TASK BRIEF:
What is needed is an exact copy of the lines in the listing below, from the one with "#### A. Enable Email Verification Template" up to and including the one with "6. Check the", with no other lines.

#####

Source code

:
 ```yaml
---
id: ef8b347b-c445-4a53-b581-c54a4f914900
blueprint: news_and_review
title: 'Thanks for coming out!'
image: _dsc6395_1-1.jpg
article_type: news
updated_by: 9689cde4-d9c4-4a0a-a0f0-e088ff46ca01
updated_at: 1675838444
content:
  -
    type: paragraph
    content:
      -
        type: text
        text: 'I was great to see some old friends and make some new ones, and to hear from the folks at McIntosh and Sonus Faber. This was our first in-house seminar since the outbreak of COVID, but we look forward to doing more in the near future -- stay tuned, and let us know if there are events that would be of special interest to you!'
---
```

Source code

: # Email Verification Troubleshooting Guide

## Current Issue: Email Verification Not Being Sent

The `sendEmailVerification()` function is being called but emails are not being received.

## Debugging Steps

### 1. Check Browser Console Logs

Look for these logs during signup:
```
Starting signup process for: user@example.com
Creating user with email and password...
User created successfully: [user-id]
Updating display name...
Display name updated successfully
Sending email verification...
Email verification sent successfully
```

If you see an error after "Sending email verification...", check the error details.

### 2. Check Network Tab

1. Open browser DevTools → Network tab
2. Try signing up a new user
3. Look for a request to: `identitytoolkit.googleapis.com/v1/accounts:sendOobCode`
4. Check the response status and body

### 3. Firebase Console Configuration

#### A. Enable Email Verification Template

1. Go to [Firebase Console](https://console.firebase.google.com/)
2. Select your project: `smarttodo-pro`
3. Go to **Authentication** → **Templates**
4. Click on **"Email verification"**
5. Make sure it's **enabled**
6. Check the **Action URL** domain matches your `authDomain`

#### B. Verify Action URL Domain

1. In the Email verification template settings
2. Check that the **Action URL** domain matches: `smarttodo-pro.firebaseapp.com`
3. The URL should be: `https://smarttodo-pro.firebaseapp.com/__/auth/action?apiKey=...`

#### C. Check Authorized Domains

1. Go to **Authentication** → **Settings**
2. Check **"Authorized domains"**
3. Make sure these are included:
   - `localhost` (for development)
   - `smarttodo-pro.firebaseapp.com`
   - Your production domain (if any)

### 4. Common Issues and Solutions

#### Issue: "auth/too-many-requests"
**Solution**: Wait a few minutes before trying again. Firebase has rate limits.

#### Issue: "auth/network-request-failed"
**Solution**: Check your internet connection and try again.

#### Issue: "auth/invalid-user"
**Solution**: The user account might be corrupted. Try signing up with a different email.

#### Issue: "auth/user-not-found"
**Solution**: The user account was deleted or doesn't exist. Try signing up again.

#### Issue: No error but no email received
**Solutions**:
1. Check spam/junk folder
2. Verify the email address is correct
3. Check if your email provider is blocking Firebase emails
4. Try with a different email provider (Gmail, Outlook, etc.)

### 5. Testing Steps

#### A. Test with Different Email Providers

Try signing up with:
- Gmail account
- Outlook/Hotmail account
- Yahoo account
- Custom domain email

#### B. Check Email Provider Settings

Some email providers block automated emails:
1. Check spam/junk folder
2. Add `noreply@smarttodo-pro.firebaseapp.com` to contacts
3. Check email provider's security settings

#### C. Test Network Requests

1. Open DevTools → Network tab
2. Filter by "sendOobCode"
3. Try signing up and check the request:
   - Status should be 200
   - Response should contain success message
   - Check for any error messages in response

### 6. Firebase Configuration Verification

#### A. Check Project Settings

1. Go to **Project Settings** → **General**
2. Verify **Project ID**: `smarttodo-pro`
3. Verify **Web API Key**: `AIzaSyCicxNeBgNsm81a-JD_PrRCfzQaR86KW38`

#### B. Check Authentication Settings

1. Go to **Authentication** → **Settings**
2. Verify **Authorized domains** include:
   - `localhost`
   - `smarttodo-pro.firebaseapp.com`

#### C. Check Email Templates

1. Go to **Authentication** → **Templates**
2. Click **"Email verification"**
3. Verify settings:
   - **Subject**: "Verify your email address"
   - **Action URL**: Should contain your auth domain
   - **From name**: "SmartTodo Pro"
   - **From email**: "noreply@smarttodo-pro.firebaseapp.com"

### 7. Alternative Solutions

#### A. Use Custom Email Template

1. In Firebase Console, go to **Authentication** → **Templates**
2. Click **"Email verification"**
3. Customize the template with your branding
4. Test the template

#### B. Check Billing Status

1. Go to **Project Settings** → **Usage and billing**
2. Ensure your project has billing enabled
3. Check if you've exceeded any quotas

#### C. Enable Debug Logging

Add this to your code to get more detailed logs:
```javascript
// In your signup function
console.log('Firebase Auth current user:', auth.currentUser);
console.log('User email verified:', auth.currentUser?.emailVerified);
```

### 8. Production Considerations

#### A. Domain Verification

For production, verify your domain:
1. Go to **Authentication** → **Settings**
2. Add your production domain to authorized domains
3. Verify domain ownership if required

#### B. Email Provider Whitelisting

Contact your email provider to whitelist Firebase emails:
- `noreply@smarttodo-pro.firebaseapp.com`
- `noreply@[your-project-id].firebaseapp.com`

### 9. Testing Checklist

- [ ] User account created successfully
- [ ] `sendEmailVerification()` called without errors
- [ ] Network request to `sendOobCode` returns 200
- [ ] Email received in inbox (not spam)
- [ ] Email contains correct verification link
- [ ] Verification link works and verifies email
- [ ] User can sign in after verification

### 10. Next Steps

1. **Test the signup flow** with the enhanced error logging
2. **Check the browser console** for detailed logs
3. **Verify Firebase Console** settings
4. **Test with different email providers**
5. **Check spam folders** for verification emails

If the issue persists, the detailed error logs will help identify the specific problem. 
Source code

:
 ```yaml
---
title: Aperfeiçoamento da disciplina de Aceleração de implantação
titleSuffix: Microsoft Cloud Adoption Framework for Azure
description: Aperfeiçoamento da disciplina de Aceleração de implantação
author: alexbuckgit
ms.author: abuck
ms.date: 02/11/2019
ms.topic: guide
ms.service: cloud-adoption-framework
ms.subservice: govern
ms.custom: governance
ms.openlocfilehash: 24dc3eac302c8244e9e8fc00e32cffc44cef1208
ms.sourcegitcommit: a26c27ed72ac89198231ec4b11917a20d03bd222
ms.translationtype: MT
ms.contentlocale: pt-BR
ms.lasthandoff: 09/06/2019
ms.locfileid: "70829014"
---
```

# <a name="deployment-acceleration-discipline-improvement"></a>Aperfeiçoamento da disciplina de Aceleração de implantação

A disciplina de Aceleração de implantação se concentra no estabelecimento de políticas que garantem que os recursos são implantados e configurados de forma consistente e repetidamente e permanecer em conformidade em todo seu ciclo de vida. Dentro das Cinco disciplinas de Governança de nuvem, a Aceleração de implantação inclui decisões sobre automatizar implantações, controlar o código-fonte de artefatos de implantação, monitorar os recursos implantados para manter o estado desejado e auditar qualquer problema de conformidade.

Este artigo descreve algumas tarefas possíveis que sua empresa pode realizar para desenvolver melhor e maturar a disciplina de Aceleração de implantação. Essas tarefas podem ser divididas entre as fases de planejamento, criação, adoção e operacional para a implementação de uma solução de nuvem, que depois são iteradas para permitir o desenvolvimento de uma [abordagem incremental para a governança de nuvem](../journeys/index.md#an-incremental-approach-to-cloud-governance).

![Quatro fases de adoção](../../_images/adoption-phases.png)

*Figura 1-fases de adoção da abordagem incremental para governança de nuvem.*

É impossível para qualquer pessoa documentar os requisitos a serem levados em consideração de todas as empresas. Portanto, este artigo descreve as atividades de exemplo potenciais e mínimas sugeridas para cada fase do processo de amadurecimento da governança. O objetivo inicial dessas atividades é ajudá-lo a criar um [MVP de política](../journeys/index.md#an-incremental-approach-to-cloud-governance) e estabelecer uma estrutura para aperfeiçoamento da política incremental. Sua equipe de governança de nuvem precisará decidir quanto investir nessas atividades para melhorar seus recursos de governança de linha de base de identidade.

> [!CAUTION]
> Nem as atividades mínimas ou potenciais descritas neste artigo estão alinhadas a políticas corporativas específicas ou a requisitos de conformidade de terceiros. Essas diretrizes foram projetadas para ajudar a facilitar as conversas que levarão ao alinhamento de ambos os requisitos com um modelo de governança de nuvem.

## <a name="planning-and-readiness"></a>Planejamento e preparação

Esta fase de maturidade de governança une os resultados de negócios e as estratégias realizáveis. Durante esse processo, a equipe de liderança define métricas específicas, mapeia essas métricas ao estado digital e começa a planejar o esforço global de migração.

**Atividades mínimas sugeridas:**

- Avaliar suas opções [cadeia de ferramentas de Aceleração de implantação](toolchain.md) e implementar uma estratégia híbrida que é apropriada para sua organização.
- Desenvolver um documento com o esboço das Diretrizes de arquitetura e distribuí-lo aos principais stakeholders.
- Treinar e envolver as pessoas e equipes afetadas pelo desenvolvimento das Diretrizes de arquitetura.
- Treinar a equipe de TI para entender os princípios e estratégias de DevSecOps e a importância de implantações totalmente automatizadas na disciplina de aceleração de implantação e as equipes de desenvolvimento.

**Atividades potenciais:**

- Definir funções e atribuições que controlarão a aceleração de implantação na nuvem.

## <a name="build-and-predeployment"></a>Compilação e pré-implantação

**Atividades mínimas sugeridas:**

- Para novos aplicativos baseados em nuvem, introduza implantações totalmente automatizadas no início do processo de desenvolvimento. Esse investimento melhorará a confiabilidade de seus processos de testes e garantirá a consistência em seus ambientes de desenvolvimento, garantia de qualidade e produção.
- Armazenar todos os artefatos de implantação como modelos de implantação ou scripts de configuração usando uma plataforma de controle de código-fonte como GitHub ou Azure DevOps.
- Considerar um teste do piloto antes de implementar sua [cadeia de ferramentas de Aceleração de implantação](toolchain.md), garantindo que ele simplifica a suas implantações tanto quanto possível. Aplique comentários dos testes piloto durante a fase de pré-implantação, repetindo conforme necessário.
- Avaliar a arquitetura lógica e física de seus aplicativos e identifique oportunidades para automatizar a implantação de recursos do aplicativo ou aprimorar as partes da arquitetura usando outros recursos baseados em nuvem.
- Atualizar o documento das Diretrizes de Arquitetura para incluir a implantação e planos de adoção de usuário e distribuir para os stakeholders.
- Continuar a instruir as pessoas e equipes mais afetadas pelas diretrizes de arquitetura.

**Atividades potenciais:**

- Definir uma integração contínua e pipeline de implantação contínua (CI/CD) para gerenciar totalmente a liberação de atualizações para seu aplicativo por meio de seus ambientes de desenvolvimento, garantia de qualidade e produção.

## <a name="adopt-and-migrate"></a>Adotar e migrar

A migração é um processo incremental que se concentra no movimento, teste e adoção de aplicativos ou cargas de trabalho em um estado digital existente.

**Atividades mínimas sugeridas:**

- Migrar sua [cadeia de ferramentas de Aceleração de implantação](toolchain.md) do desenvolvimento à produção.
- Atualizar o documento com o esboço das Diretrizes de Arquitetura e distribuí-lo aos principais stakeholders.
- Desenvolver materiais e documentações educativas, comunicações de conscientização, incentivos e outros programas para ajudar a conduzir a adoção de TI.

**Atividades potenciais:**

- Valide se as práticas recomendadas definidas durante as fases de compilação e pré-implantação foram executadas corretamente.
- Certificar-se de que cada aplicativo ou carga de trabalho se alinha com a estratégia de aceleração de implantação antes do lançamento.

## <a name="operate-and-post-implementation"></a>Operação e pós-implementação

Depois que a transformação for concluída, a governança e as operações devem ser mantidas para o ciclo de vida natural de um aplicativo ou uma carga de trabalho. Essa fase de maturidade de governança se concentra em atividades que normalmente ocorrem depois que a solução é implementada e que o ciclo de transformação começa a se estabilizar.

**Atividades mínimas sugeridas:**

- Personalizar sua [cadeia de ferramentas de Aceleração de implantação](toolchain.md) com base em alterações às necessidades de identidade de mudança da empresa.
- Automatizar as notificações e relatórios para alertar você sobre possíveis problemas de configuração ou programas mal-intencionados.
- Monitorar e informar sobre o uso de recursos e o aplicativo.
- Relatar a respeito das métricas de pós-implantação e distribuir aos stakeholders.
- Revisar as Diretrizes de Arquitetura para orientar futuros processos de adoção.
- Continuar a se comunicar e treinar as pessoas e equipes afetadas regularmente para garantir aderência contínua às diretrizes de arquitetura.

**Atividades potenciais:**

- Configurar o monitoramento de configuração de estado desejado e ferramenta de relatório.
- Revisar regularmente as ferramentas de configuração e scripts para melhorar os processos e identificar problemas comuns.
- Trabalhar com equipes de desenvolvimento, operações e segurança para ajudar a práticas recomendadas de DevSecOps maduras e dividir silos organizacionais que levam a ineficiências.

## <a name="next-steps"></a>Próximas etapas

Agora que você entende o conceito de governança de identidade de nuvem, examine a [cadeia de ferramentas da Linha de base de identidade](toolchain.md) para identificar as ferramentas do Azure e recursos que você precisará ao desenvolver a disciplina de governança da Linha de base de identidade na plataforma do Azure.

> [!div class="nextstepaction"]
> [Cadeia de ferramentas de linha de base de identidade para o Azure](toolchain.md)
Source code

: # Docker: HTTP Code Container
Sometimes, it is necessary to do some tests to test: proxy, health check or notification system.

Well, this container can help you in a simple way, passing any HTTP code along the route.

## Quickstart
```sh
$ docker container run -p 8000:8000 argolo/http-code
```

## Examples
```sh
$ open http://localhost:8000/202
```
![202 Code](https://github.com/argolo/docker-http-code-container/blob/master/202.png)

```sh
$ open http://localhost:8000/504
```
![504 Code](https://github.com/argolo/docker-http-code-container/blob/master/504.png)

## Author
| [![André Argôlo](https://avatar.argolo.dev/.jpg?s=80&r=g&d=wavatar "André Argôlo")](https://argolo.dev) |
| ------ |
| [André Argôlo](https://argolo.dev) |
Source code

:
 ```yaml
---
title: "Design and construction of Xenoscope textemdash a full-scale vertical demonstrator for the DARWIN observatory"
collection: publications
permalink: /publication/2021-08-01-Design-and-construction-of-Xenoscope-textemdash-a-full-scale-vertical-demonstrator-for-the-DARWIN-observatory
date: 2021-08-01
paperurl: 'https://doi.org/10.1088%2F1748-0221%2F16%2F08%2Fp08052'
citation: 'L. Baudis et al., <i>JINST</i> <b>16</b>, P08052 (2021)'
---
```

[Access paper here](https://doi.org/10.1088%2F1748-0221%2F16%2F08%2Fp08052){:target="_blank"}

#####

TASK OUTPUT:
#### A. Enable Email Verification Template

1. Go to [Firebase Console](https://console.firebase.google.com/)
2. Select your project: `smarttodo-pro`
3. Go to **Authentication** → **Templates**
4. Click on **"Email verification"**
5. Make sure it's **enabled**
6. Check the **Action URL** domain matches your `authDomain`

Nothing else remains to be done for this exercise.